Bobo is whistling past the graveyard again.  In “The Republican Glastnost” he gurgles that speeches this week by Senator Marco Rubio and Representative Paul Ryan were the faint beginnings of a Republican revival.  No, Bobo, they weren’t.  They were fine examples of pandering, but not revival.  And let’s not forget that Mr. Rubio thinks the world was created 6000 years ago.  Mr. Cohen says “Thanks for Not Sharing,” and that there is a new urge to behave as if life were some global high-school reunion at which everyone has taken a horrific tell-all drug.  Prof. Krugman looks at “The Forgotten Millions” and says the “fiscal cliff” has everyone talking about a fiscal crisis. But what we should be talking about is a very real job crisis.  Here’s Bobo:

Senator Marco Rubio won the Jack Kemp Foundation’s Leadership Award earlier this week. In his speech accepting the award, he sketched out his Republican vision. Some of the policies he mentioned were pretty conventional for someone of his party: limiting regulations, approving the Keystone XL Pipeline. Some were less conventional, at least as the Republican Party has recently defined itself: creating more community health centers, investing in more teacher training, embracing Pell grants.

But the speech really began to sing toward the end. Rubio made an oblique rebuttal to some of the Republican gaffes during the campaign: “Some say that our problem is that the American people have changed. That too many people want things from government. But I am convinced that the overwhelming majority of our people just want what my parents had: a chance.”

Then he recalled an episode: “I was giving a speech at a fancy hotel in New York City. When I arrived at the banquet hall, I was approached by a group of three uniformed employees from the hotel’s catering department. They had seen my speech at the Republican convention, where I told the story of my father the banquet bartender. And they had a gift for me. They presented me with this name tag, which says, “Rubio, Banquet Bartender.”

As he was telling this story, Rubio motioned to some of the service staff at the Kemp dinner. They stopped to listen to him. “It all starts with our people,” Rubio continued. “In the kitchens of our hotels. In the landscaping crews that work in our neighborhoods. In the late-night janitorial shifts that clean our offices. There you will find the dreams America was built on. There you will find the promise of tomorrow. Their journey is our nation’s destiny. And if they can give their children what our parents gave us, the 21st-century America will be the single greatest nation that man has ever known.”

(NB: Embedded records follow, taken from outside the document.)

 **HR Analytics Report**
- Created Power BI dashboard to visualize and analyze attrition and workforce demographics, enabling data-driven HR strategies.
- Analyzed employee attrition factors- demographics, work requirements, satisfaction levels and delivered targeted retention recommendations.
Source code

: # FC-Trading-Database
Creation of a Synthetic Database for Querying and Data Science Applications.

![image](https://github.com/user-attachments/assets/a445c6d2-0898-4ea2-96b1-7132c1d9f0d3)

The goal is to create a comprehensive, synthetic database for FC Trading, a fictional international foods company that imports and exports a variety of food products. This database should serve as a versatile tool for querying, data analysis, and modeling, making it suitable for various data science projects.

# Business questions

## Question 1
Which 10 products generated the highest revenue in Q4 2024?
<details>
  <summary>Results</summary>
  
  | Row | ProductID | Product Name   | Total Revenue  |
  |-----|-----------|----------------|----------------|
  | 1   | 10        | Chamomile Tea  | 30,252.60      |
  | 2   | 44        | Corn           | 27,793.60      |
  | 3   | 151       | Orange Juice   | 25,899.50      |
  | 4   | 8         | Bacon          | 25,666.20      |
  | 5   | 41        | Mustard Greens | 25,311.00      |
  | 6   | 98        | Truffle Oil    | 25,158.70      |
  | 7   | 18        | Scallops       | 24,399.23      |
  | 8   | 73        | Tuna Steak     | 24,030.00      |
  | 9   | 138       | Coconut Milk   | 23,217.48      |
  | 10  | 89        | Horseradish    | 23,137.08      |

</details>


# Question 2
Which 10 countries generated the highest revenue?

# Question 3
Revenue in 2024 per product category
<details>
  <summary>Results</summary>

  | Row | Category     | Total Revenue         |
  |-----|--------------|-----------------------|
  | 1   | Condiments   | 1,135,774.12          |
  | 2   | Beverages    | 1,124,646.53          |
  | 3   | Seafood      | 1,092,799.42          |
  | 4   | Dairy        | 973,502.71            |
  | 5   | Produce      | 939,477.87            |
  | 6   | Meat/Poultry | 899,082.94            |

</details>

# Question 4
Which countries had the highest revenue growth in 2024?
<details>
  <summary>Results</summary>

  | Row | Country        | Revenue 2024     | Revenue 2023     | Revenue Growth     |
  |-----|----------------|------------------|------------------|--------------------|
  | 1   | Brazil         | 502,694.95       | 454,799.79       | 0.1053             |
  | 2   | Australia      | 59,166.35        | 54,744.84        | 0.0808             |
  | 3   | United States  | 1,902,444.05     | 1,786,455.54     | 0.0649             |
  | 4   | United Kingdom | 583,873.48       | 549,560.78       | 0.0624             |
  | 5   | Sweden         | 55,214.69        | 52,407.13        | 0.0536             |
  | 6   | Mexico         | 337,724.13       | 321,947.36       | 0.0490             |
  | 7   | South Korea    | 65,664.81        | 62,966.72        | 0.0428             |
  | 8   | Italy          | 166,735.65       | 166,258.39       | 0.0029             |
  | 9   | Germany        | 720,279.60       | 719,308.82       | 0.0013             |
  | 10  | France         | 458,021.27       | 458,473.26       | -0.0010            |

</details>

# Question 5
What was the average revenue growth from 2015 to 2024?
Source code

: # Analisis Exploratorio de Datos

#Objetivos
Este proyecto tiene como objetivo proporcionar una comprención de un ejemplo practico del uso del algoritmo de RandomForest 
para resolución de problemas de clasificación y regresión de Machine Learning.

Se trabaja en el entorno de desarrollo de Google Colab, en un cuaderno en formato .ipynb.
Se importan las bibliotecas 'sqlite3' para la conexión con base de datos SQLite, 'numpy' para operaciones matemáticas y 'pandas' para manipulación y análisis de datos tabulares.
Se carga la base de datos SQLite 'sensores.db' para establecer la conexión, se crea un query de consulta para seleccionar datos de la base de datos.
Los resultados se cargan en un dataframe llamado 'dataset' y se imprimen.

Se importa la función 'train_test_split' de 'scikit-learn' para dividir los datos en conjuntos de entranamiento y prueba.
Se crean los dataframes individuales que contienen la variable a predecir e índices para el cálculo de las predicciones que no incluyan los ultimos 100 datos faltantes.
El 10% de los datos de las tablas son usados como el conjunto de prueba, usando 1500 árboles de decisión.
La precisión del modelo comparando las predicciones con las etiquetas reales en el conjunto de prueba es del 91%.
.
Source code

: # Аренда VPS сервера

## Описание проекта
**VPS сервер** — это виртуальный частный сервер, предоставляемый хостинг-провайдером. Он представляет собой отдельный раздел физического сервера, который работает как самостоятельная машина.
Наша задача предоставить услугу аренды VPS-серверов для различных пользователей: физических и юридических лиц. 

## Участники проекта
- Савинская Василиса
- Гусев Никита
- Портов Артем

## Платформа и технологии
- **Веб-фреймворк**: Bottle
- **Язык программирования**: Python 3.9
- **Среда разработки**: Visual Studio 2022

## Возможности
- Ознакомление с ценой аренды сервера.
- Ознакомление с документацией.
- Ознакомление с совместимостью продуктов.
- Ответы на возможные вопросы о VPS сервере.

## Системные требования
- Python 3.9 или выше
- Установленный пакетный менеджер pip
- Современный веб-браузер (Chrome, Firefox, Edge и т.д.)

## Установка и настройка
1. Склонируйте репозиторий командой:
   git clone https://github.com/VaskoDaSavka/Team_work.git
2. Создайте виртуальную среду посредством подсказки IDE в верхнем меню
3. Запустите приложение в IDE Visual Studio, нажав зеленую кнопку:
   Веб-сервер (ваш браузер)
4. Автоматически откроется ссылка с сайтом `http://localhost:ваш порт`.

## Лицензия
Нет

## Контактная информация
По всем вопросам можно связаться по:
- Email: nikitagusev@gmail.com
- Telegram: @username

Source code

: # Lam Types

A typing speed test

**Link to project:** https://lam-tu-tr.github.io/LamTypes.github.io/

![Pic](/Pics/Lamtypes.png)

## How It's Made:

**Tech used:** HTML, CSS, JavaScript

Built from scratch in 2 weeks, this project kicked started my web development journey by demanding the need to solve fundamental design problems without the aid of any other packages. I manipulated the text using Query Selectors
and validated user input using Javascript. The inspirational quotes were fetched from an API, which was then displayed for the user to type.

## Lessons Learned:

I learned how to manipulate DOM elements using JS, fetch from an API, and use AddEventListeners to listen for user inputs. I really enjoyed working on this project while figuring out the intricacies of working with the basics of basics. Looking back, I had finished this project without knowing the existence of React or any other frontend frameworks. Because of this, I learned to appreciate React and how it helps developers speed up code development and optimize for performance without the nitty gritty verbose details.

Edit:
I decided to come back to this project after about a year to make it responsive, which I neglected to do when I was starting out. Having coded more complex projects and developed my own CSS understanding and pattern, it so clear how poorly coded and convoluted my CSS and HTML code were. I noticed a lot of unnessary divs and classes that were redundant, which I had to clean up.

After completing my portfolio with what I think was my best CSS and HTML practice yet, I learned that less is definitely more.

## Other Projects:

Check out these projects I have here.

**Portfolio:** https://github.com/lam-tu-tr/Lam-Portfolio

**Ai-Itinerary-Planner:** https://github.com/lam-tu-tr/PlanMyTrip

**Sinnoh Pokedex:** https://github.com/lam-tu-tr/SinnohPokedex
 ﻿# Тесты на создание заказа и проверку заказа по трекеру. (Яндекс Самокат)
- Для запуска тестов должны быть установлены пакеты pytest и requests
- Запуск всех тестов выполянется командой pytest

People at the dinner say that there was a hushed silence for a second as Rubio concluded with this refrain. Then a roaring ovation swelled and filled the room.

The Republican Party has a long way to go before it revives itself as a majority party. But that speech signifies a moment in that revival. And I would say the last month has marked a moment.

Over the past month, the Republican Party has changed far more than I expected. First, the people at the ideological extremes of the party have begun to self-ghettoize. The Tea Party movement attracted many people who are drawn to black and white certainties and lock-step unity. People like that have a tendency to migrate from mainstream politics, which is inevitably messy and impure, to ever more marginal oases of purity.

Jim DeMint, for example, is leaving the Senate to go lead the Heritage Foundation. He is leaving the center of the action, where immigration, tax and other reforms will be crafted, for a political advocacy organization known more for ideological purity and fund-raising prowess than for creativity, curiosity or intellectual innovation.

Second, politics is being reborn. For a time, Republican candidates like Richard Mourdock of Indiana proudly declared that they didn’t believe in compromise. Political activists spent more time purging deviationists than in trying to attract new converts.

But that mania has passed. There are increasing signs that House Republicans are willing to unite behind Speaker John Boehner so he can cut a deal to avert the “fiscal cliff.” There has been an epidemic of open-mindedness as Republicans try to win minority votes and create a version of their party that can be competitive in states like Connecticut and California.

Finally, there has even been some shifting of economic values, or at least in how the party presents those values. The other speaker at the Kemp dinner was Representative Paul Ryan, who spoke about how to alleviate poverty. He didn’t abandon any of his fundamental beliefs, but he framed those beliefs in a more welcoming way and opened up room for growth and new thinking.

The obligations to combat poverty, Ryan said, are beyond dispute. “The real debate is how best we can meet them. It’s whether they are better met by private groups or by government — by voluntary action or by government action. The truth is, there has to be a balance. Government must act for the common good, while leaving private groups free to do the work that only they can do.”

Like Rubio, Ryan projected a more balanced and attractive vision. He spoke with passion about those who long to rise.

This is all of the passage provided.